A lot of the time in class we'll mention some shortcomings of the algorithms that we are disucssing, or trade-offs we encounter when selecting an algorithm to apply to data. Can you think of a way that would address some shortcoming of an existing algorithm, potentially improving the performance sometimes, perhaps at the expense of hurting performance in some cases?

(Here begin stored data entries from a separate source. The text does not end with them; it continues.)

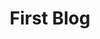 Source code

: ---
layout: article
title: "First Blog"
categories: articles
tags: [sample]
comments: true
ads: true
image:
  teaser: 400x250.gif
--- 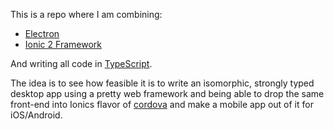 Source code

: This is a repo where I am combining:
* [Electron](http://electron.atom.io/)
* [Ionic 2 Framework](http://ionic.io/)

And writing all code in [TypeScript](http://www.typescriptlang.org/).

The idea is to see how feasible it is to write an isomorphic, strongly typed desktop app using a pretty web framework and being able to drop the same front-end into Ionics flavor of [cordova](https://cordova.apache.org/) and make a mobile app out of it for iOS/Android.

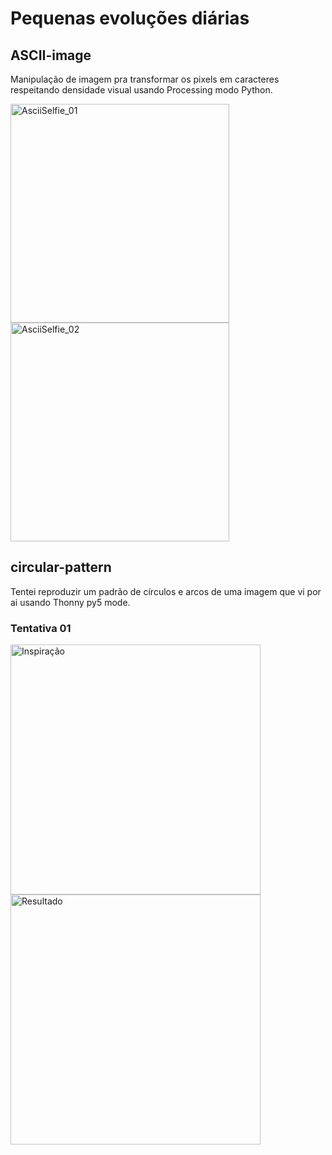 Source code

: # Pequenas evoluções diárias

## ASCII-image
Manipulação de imagem pra transformar os pixels em caracteres respeitando densidade visual usando Processing modo Python.

<img src="https://github.com/rgobatto/python-studies/assets/49801781/bf49e851-89d0-4a77-b21f-c41d46dd99c2" alt="AsciiSelfie_01" width="350"/>
<img src="https://github.com/rgobatto/python-studies/assets/49801781/04452691-865a-4418-939a-f395a7b1082e" alt="AsciiSelfie_02" width="350"/>

## circular-pattern
Tentei reproduzir um padrão de círculos e arcos de uma imagem que vi por ai usando Thonny py5 mode.

### Tentativa 01

<img src="https://github.com/rgobatto/python-studies/assets/49801781/97a2513c-529d-41aa-93a1-0ad7f06ae773" alt="Inspiração" height="400"/>
<img src="https://github.com/rgobatto/python-studies/assets/49801781/58fef0fd-6b33-4486-ad7d-a9ad4ea76f3a" alt="Resultado" width="400"/>

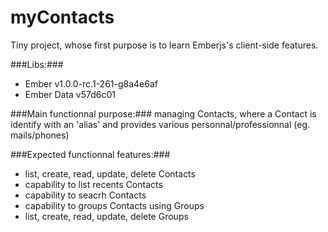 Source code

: myContacts
==========

Tiny project, whose first purpose is to learn Emberjs's client-side features.

###Libs:###
 - Ember v1.0.0-rc.1-261-g8a4e6af
 - Ember Data v57d6c01

###Main functionnal purpose:###
managing Contacts,
where a Contact is identify with an 'alias' and provides various personnal/professionnal (eg. mails/phones)

###Expected functionnal features:###
 - list, create, read, update, delete Contacts
 - capability to list recents Contacts
 - capability to seacrh Contacts
 - capability to groups Contacts using Groups
 - list, create, read, update, delete Groups
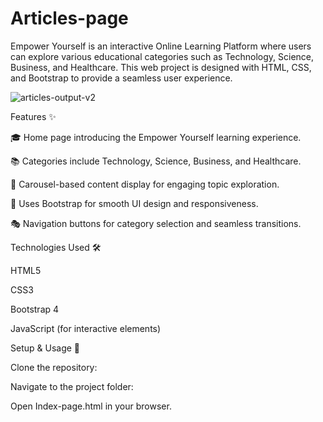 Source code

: # Articles-page
Empower Yourself is an interactive Online Learning Platform where users can explore various educational categories such as Technology, Science, Business, and Healthcare. This web project is designed with HTML, CSS, and Bootstrap to provide a seamless user experience.

![articles-output-v2](https://github.com/user-attachments/assets/26a54677-e036-4459-9ddc-8a47a2494c42)

Features ✨

🎓 Home page introducing the Empower Yourself learning experience.

📚 Categories include Technology, Science, Business, and Healthcare.

🎡 Carousel-based content display for engaging topic exploration.

🔹 Uses Bootstrap for smooth UI design and responsiveness.

🎭 Navigation buttons for category selection and seamless transitions.

Technologies Used 🛠️

HTML5

CSS3

Bootstrap 4

JavaScript (for interactive elements)

Setup & Usage 🚀

Clone the repository:

Navigate to the project folder:

Open Index-page.html in your browser.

Applying an existing algorithm to a (potentially new) interesting problem domain

Do you have an idea for something that can be done with machine learning that hasn't been done before, preferably by applying a complex algorithm (applying linear regression to a boring dataset will not quite cut it!) This might be worth trying. Here are some ideas for datasets: Project Gutenberg and Wikipedia contain a lot of text data, and Wikipedia contains graph data (the link structure) as well. Historical election and sports results are another rich source of data. Flickr and twitter can be scraped. If you want to publish, adding some analysis would be useful. See here for an example.

Coming up with a suitable algorithm for a novel problem

See the papers under "AI Applications" (among others) here for examples. (To find the text of a paper, enter its title into Google Scholar.)

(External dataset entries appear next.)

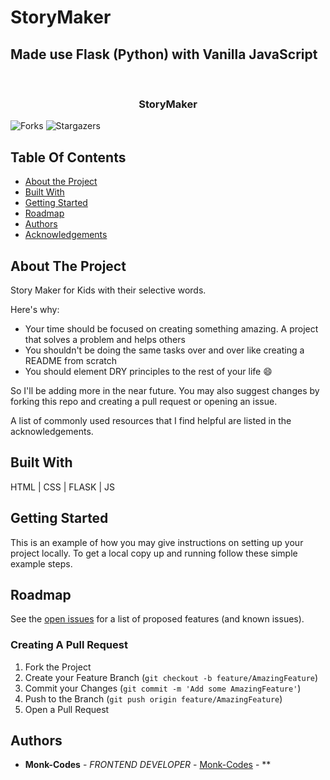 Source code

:# StoryMaker
## Made use Flask (Python) with Vanilla JavaScript
<br/>
<p align="center">
  <h3 align="center">StoryMaker</h3>

![Forks](https://img.shields.io/github/forks/Monk-Codes/autostory?style=social) ![Stargazers](https://img.shields.io/github/stars/Monk-Codes/autostory?style=social) 

## Table Of Contents

* [About the Project](#about-the-project)
* [Built With](#built-with)
* [Getting Started](#getting-started)
* [Roadmap](#roadmap)
* [Authors](#authors)
* [Acknowledgements](#acknowledgements)

## About The Project
Story Maker for Kids with their selective words.

Here's why:

* Your time should be focused on creating something amazing. A project that solves a problem and helps others
* You shouldn't be doing the same tasks over and over like creating a README from scratch
* You should element DRY principles to the rest of your life :smile:

 So I'll be adding more in the near future. You may also suggest changes by forking this repo and creating a pull request or opening an issue.

A list of commonly used resources that I find helpful are listed in the acknowledgements.

## Built With

HTML | CSS | FLASK | JS

## Getting Started

This is an example of how you may give instructions on setting up your project locally.
To get a local copy up and running follow these simple example steps.

## Roadmap

See the [open issues](https://github.com/Monk-Codes//issues) for a list of proposed features (and known issues).

### Creating A Pull Request

1. Fork the Project
2. Create your Feature Branch (`git checkout -b feature/AmazingFeature`)
3. Commit your Changes (`git commit -m 'Add some AmazingFeature'`)
4. Push to the Branch (`git push origin feature/AmazingFeature`)
5. Open a Pull Request

## Authors

* **Monk-Codes** - *FRONTEND DEVELOPER* - [Monk-Codes](https://github.com/Monk-Codes) - **
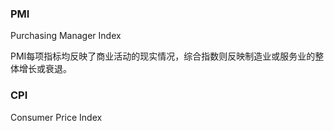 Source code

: 
### PMI
Purchasing Manager Index

PMI每项指标均反映了商业活动的现实情况，综合指数则反映制造业或服务业的整体增长或衰退。

### CPI
Consumer Price Index


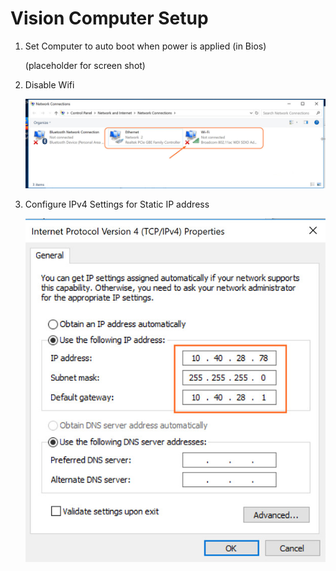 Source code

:# Vision Computer Setup 

1. Set Computer to auto boot when power is applied (in Bios)

	(placeholder for screen shot)

2. Disable Wifi

	![](https://github.com/Team4028/2018-PreSeason-Vision/blob/master/Images/Minix%20-%20Network.jpg)

3. Configure IPv4 Settings for Static IP address

	![](https://github.com/Team4028/2018-PreSeason-Vision/blob/master/Images/Minix%20-%20IPv4.jpg)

Working with an existing complex algorithm

This is pretty much the same as "modifying an existing algorithm" or "applying an algorithm to an interesting problem domain," but for new complicated algorithms. Be on the lookout for links to implementations of new algorithms on the internet (e.g., /r/MachineLearning, or the social media accounts of Yann LeCun or Andrej Karpathy)

Examples of good projects

Pretty much all projects from Stanford CS231n and CS229are excellent. The Canadian Conference on Artificail Intelligence publishes many papers that started out as course projects, and is a good source for accessible papers. (Search for the name of the paper on Google Scholar to find the full text.) Conferences like NIPS, ICML, ICLR, KDD, CVPR, and ACL publish top-tier research that you could find inspiring.

When to start thinking about projects

The sooner the better, although that might require that you read ahead! By the end of February, we will have covered the basics of supervised and unsupervised learning as well as the neural networks. You are of course welcome to work on something that we have not covered in class.